-- TASK TO COMPLETE --
Leaving out all pictures, return the records word for word.

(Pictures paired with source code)
■ ■ ■ ■ ■ ■ ■
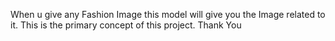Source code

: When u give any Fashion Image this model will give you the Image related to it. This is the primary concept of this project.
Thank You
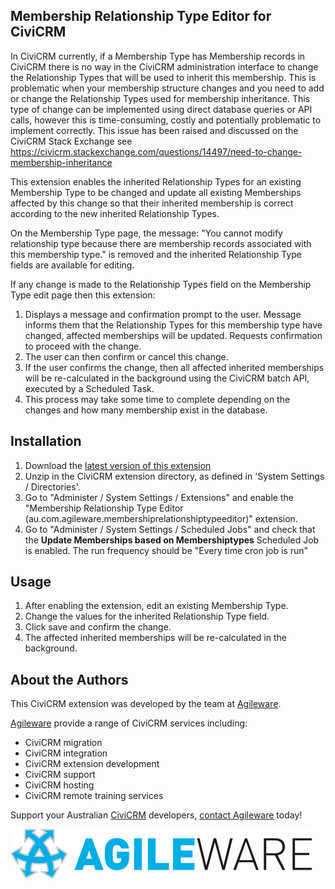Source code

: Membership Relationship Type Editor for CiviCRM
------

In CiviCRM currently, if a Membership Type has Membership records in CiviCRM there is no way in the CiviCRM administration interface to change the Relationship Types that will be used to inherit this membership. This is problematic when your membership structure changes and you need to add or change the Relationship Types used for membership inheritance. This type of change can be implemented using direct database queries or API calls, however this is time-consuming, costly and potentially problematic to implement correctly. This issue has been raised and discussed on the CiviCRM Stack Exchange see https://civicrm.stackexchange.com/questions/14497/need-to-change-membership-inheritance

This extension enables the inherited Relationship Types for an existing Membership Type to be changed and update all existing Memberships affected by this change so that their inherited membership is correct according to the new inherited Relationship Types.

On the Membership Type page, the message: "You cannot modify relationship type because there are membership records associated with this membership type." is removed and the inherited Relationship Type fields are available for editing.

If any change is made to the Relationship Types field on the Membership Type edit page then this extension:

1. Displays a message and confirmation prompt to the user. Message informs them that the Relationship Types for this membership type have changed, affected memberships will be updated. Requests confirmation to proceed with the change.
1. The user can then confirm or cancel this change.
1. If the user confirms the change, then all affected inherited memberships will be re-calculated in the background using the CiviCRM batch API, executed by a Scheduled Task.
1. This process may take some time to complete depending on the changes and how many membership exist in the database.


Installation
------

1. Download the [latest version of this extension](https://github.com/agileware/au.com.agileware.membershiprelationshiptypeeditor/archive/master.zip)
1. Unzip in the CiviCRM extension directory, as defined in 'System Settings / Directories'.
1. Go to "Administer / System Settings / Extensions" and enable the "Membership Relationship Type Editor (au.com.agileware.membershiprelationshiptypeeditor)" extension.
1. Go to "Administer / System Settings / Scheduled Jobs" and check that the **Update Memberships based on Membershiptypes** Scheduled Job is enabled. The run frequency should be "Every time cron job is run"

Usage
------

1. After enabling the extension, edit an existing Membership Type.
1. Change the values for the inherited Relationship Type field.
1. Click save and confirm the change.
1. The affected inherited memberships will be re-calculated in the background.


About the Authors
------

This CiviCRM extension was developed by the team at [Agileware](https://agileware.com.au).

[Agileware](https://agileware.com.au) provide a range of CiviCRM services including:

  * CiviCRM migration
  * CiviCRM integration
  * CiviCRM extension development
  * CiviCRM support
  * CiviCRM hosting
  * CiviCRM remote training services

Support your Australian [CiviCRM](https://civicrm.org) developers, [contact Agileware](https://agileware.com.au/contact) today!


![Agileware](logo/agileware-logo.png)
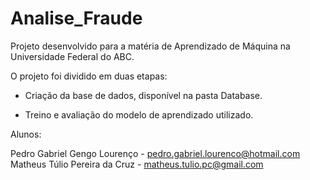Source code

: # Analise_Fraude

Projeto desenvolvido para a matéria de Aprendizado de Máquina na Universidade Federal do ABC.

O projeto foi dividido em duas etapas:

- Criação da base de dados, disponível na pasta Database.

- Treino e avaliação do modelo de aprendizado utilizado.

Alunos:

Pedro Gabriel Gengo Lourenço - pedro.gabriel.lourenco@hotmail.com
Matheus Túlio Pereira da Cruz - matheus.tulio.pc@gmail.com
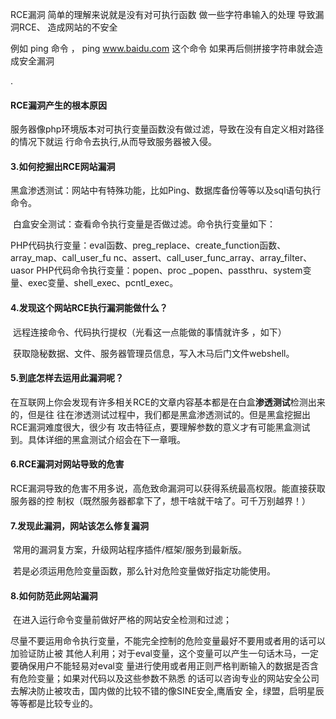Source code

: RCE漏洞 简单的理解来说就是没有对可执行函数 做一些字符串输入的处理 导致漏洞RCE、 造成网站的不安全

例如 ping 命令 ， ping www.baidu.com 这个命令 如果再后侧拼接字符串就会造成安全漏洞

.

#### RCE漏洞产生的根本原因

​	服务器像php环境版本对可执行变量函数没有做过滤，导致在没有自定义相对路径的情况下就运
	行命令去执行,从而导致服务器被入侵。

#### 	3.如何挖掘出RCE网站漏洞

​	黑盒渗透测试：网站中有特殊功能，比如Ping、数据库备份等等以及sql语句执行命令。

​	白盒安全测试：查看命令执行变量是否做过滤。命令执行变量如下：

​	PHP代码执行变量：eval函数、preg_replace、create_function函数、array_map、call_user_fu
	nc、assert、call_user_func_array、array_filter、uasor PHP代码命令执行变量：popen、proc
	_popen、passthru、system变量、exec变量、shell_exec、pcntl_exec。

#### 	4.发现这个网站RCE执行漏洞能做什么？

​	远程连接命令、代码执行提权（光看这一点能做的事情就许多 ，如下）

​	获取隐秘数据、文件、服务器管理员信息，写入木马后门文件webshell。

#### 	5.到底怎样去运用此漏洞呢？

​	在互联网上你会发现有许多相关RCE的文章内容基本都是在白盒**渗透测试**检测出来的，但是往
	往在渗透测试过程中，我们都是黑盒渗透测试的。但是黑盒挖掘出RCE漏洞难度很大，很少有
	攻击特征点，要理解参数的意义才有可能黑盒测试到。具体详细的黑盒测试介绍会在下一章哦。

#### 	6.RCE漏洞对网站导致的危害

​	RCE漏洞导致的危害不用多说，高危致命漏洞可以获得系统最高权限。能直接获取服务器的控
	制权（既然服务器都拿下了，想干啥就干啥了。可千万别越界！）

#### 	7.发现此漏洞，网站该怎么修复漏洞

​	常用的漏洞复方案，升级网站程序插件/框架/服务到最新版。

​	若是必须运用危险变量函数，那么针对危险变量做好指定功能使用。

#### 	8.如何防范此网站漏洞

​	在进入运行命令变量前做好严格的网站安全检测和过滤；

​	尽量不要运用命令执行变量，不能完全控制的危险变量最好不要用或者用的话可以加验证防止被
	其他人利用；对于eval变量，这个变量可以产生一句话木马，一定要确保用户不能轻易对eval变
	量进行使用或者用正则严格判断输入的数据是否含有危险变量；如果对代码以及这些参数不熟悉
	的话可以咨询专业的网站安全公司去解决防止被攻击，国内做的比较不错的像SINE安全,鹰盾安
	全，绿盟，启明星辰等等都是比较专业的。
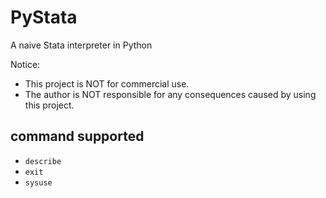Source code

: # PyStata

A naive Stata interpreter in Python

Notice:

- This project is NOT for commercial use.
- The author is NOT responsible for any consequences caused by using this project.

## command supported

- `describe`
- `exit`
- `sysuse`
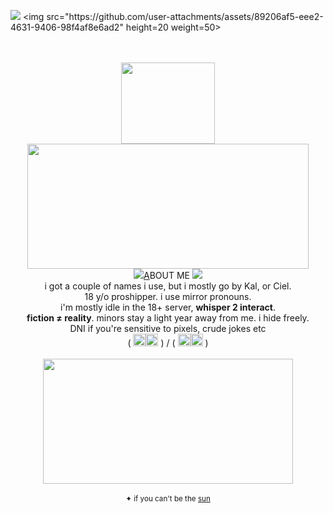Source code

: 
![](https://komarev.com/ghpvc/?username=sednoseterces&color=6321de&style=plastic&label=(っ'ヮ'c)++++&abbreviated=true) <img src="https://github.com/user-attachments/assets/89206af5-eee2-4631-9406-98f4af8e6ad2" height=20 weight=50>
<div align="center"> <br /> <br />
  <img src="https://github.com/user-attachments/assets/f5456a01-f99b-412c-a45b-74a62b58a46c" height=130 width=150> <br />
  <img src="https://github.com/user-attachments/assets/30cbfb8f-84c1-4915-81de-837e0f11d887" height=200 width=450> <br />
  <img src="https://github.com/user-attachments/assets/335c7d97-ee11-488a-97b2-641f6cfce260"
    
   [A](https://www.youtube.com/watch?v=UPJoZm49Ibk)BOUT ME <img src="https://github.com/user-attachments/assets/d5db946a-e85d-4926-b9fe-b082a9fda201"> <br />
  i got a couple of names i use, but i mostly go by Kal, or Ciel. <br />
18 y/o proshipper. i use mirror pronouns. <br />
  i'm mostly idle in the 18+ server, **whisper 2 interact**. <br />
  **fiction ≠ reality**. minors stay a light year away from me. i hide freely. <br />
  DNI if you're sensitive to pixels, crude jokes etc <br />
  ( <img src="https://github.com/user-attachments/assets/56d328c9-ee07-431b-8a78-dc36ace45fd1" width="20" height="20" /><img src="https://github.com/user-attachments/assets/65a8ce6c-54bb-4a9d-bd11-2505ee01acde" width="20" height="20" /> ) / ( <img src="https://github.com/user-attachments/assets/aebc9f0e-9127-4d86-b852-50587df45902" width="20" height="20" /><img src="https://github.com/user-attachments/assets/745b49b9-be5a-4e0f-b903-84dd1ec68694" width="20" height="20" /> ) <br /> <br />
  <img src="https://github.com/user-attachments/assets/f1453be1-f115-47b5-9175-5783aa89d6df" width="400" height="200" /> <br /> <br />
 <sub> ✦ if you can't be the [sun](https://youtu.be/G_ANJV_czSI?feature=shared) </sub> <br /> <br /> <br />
■ ■ ■ ■ ■ ■ ■
-- SOLUTION FOR THIS PROBLEM --
Source code

: When u give any Fashion Image this model will give you the Image related to it. This is the primary concept of this project.
Thank You
Source code

: Membership Relationship Type Editor for CiviCRM
------

In CiviCRM currently, if a Membership Type has Membership records in CiviCRM there is no way in the CiviCRM administration interface to change the Relationship Types that will be used to inherit this membership. This is problematic when your membership structure changes and you need to add or change the Relationship Types used for membership inheritance. This type of change can be implemented using direct database queries or API calls, however this is time-consuming, costly and potentially problematic to implement correctly. This issue has been raised and discussed on the CiviCRM Stack Exchange see https://civicrm.stackexchange.com/questions/14497/need-to-change-membership-inheritance

This extension enables the inherited Relationship Types for an existing Membership Type to be changed and update all existing Memberships affected by this change so that their inherited membership is correct according to the new inherited Relationship Types.

On the Membership Type page, the message: "You cannot modify relationship type because there are membership records associated with this membership type." is removed and the inherited Relationship Type fields are available for editing.

If any change is made to the Relationship Types field on the Membership Type edit page then this extension:

1. Displays a message and confirmation prompt to the user. Message informs them that the Relationship Types for this membership type have changed, affected memberships will be updated. Requests confirmation to proceed with the change.
1. The user can then confirm or cancel this change.
1. If the user confirms the change, then all affected inherited memberships will be re-calculated in the background using the CiviCRM batch API, executed by a Scheduled Task.
1. This process may take some time to complete depending on the changes and how many membership exist in the database.


Installation
------

1. Download the [latest version of this extension](https://github.com/agileware/au.com.agileware.membershiprelationshiptypeeditor/archive/master.zip)
1. Unzip in the CiviCRM extension directory, as defined in 'System Settings / Directories'.
1. Go to "Administer / System Settings / Extensions" and enable the "Membership Relationship Type Editor (au.com.agileware.membershiprelationshiptypeeditor)" extension.
1. Go to "Administer / System Settings / Scheduled Jobs" and check that the **Update Memberships based on Membershiptypes** Scheduled Job is enabled. The run frequency should be "Every time cron job is run"

Usage
------

1. After enabling the extension, edit an existing Membership Type.
1. Change the values for the inherited Relationship Type field.
1. Click save and confirm the change.
1. The affected inherited memberships will be re-calculated in the background.


About the Authors
------

This CiviCRM extension was developed by the team at [Agileware](https://agileware.com.au).

[Agileware](https://agileware.com.au) provide a range of CiviCRM services including:

  * CiviCRM migration
  * CiviCRM integration
  * CiviCRM extension development
  * CiviCRM support
  * CiviCRM hosting
  * CiviCRM remote training services

Support your Australian [CiviCRM](https://civicrm.org) developers, [contact Agileware](https://agileware.com.au/contact) today!


![Agileware](logo/agileware-logo.png)
Source code

: # Analise_Fraude

Projeto desenvolvido para a matéria de Aprendizado de Máquina na Universidade Federal do ABC.

O projeto foi dividido em duas etapas:

- Criação da base de dados, disponível na pasta Database.

- Treino e avaliação do modelo de aprendizado utilizado.

Alunos:

Pedro Gabriel Gengo Lourenço - pedro.gabriel.lourenco@hotmail.com
Matheus Túlio Pereira da Cruz - matheus.tulio.pc@gmail.com
Source code

: RCE漏洞 简单的理解来说就是没有对可执行函数 做一些字符串输入的处理 导致漏洞RCE、 造成网站的不安全

例如 ping 命令 ， ping www.baidu.com 这个命令 如果再后侧拼接字符串就会造成安全漏洞

.

#### RCE漏洞产生的根本原因

​	服务器像php环境版本对可执行变量函数没有做过滤，导致在没有自定义相对路径的情况下就运
	行命令去执行,从而导致服务器被入侵。

#### 	3.如何挖掘出RCE网站漏洞

​	黑盒渗透测试：网站中有特殊功能，比如Ping、数据库备份等等以及sql语句执行命令。

​	白盒安全测试：查看命令执行变量是否做过滤。命令执行变量如下：

​	PHP代码执行变量：eval函数、preg_replace、create_function函数、array_map、call_user_fu
	nc、assert、call_user_func_array、array_filter、uasor PHP代码命令执行变量：popen、proc
	_popen、passthru、system变量、exec变量、shell_exec、pcntl_exec。

#### 	4.发现这个网站RCE执行漏洞能做什么？

​	远程连接命令、代码执行提权（光看这一点能做的事情就许多 ，如下）

​	获取隐秘数据、文件、服务器管理员信息，写入木马后门文件webshell。

#### 	5.到底怎样去运用此漏洞呢？

​	在互联网上你会发现有许多相关RCE的文章内容基本都是在白盒**渗透测试**检测出来的，但是往
	往在渗透测试过程中，我们都是黑盒渗透测试的。但是黑盒挖掘出RCE漏洞难度很大，很少有
	攻击特征点，要理解参数的意义才有可能黑盒测试到。具体详细的黑盒测试介绍会在下一章哦。

#### 	6.RCE漏洞对网站导致的危害

​	RCE漏洞导致的危害不用多说，高危致命漏洞可以获得系统最高权限。能直接获取服务器的控
	制权（既然服务器都拿下了，想干啥就干啥了。可千万别越界！）

#### 	7.发现此漏洞，网站该怎么修复漏洞

​	常用的漏洞复方案，升级网站程序插件/框架/服务到最新版。

​	若是必须运用危险变量函数，那么针对危险变量做好指定功能使用。

#### 	8.如何防范此网站漏洞

​	在进入运行命令变量前做好严格的网站安全检测和过滤；

​	尽量不要运用命令执行变量，不能完全控制的危险变量最好不要用或者用的话可以加验证防止被
	其他人利用；对于eval变量，这个变量可以产生一句话木马，一定要确保用户不能轻易对eval变
	量进行使用或者用正则严格判断输入的数据是否含有危险变量；如果对代码以及这些参数不熟悉
	的话可以咨询专业的网站安全公司去解决防止被攻击，国内做的比较不错的像SINE安全,鹰盾安
	全，绿盟，启明星辰等等都是比较专业的。
Source code

: # PyStata

A naive Stata interpreter in Python

Notice:

- This project is NOT for commercial use.
- The author is NOT responsible for any consequences caused by using this project.

## command supported

- `describe`
- `exit`
- `sysuse`
Source code

: 
![](https://komarev.com/ghpvc/?username=sednoseterces&color=6321de&style=plastic&label=(っ'ヮ'c)++++&abbreviated=true) <img src="https://github.com/user-attachments/assets/89206af5-eee2-4631-9406-98f4af8e6ad2" height=20 weight=50>
<div align="center"> <br /> <br />
  <img src="https://github.com/user-attachments/assets/f5456a01-f99b-412c-a45b-74a62b58a46c" height=130 width=150> <br />
  <img src="https://github.com/user-attachments/assets/30cbfb8f-84c1-4915-81de-837e0f11d887" height=200 width=450> <br />
  <img src="https://github.com/user-attachments/assets/335c7d97-ee11-488a-97b2-641f6cfce260"
    
   [A](https://www.youtube.com/watch?v=UPJoZm49Ibk)BOUT ME <img src="https://github.com/user-attachments/assets/d5db946a-e85d-4926-b9fe-b082a9fda201"> <br />
  i got a couple of names i use, but i mostly go by Kal, or Ciel. <br />
18 y/o proshipper. i use mirror pronouns. <br />
  i'm mostly idle in the 18+ server, **whisper 2 interact**. <br />
  **fiction ≠ reality**. minors stay a light year away from me. i hide freely. <br />
  DNI if you're sensitive to pixels, crude jokes etc <br />
  ( <img src="https://github.com/user-attachments/assets/56d328c9-ee07-431b-8a78-dc36ace45fd1" width="20" height="20" /><img src="https://github.com/user-attachments/assets/65a8ce6c-54bb-4a9d-bd11-2505ee01acde" width="20" height="20" /> ) / ( <img src="https://github.com/user-attachments/assets/aebc9f0e-9127-4d86-b852-50587df45902" width="20" height="20" /><img src="https://github.com/user-attachments/assets/745b49b9-be5a-4e0f-b903-84dd1ec68694" width="20" height="20" /> ) <br /> <br />
  <img src="https://github.com/user-attachments/assets/f1453be1-f115-47b5-9175-5783aa89d6df" width="400" height="200" /> <br /> <br />
 <sub> ✦ if you can't be the [sun](https://youtu.be/G_ANJV_czSI?feature=shared) </sub> <br /> <br /> <br />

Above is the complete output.